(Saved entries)
***
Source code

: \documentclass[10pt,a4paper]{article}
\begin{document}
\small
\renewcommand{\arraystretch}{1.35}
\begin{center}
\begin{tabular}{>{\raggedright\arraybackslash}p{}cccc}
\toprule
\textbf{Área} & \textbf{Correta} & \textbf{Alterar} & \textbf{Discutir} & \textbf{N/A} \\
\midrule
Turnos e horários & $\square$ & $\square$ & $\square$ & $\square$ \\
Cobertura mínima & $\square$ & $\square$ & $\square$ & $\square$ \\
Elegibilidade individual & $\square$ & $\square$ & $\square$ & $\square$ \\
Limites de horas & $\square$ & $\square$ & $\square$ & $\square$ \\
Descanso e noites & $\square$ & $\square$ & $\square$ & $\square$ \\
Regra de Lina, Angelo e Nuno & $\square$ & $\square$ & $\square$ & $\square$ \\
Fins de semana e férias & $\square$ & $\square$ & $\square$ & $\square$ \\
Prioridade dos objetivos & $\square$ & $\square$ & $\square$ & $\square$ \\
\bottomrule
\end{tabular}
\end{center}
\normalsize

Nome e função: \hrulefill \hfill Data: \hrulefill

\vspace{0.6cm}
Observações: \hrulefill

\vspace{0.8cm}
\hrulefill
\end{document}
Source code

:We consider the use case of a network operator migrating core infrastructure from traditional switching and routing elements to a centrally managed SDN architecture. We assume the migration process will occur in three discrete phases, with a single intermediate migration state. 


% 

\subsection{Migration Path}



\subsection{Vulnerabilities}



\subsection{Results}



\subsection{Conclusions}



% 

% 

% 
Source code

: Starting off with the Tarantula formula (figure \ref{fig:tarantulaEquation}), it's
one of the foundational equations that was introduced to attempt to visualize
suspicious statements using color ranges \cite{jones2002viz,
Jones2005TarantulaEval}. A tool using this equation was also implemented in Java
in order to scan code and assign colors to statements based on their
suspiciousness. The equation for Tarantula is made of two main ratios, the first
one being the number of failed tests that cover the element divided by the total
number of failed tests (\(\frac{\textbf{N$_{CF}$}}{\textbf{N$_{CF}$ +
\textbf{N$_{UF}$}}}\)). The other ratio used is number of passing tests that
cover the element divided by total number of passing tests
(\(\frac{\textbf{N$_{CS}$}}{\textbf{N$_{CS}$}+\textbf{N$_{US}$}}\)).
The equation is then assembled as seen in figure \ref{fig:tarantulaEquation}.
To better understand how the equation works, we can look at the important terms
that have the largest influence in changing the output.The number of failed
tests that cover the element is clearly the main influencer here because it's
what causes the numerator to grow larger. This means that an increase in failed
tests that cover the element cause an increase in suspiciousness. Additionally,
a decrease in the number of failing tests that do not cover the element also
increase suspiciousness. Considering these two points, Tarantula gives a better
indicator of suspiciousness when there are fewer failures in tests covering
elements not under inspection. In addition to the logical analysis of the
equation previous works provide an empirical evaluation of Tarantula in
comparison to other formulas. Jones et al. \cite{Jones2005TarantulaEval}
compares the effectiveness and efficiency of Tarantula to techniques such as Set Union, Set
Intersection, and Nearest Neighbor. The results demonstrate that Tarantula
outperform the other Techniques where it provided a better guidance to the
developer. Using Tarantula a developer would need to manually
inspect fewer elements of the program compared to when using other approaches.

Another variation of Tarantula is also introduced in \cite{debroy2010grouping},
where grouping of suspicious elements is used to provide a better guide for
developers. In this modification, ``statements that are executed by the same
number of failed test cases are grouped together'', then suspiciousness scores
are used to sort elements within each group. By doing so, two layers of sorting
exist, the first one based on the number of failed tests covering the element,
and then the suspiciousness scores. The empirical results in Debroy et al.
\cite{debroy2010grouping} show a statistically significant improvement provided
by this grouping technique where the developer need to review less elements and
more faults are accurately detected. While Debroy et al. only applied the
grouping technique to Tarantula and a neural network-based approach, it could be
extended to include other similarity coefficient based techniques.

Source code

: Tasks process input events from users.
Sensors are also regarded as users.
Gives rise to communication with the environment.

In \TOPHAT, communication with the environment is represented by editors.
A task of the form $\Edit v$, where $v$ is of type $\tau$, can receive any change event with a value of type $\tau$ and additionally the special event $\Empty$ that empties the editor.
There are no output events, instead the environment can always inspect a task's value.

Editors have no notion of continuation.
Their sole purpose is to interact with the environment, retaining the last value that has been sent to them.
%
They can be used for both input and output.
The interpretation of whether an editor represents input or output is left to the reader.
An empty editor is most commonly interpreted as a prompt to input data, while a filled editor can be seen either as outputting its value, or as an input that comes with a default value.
***
EXERCISE INSTRUCTIONS :: An exact, complete copy of the lines above from the one with "compares the effectiveness" through the one with "The interpretation of" is the whole answer.

OUTPUT OF THE EXERCISE ::
compares the effectiveness and efficiency of Tarantula to techniques such as Set Union, Set
Intersection, and Nearest Neighbor. The results demonstrate that Tarantula
outperform the other Techniques where it provided a better guidance to the
developer. Using Tarantula a developer would need to manually
inspect fewer elements of the program compared to when using other approaches.

Another variation of Tarantula is also introduced in \cite{debroy2010grouping},
where grouping of suspicious elements is used to provide a better guide for
developers. In this modification, ``statements that are executed by the same
number of failed test cases are grouped together'', then suspiciousness scores
are used to sort elements within each group. By doing so, two layers of sorting
exist, the first one based on the number of failed tests covering the element,
and then the suspiciousness scores. The empirical results in Debroy et al.
\cite{debroy2010grouping} show a statistically significant improvement provided
by this grouping technique where the developer need to review less elements and
more faults are accurately detected. While Debroy et al. only applied the
grouping technique to Tarantula and a neural network-based approach, it could be
extended to include other similarity coefficient based techniques.

Source code

: Tasks process input events from users.
Sensors are also regarded as users.
Gives rise to communication with the environment.

In \TOPHAT, communication with the environment is represented by editors.
A task of the form $\Edit v$, where $v$ is of type $\tau$, can receive any change event with a value of type $\tau$ and additionally the special event $\Empty$ that empties the editor.
There are no output events, instead the environment can always inspect a task's value.

Editors have no notion of continuation.
Their sole purpose is to interact with the environment, retaining the last value that has been sent to them.
%
They can be used for both input and output.
The interpretation of whether an editor represents input or output is left to the reader.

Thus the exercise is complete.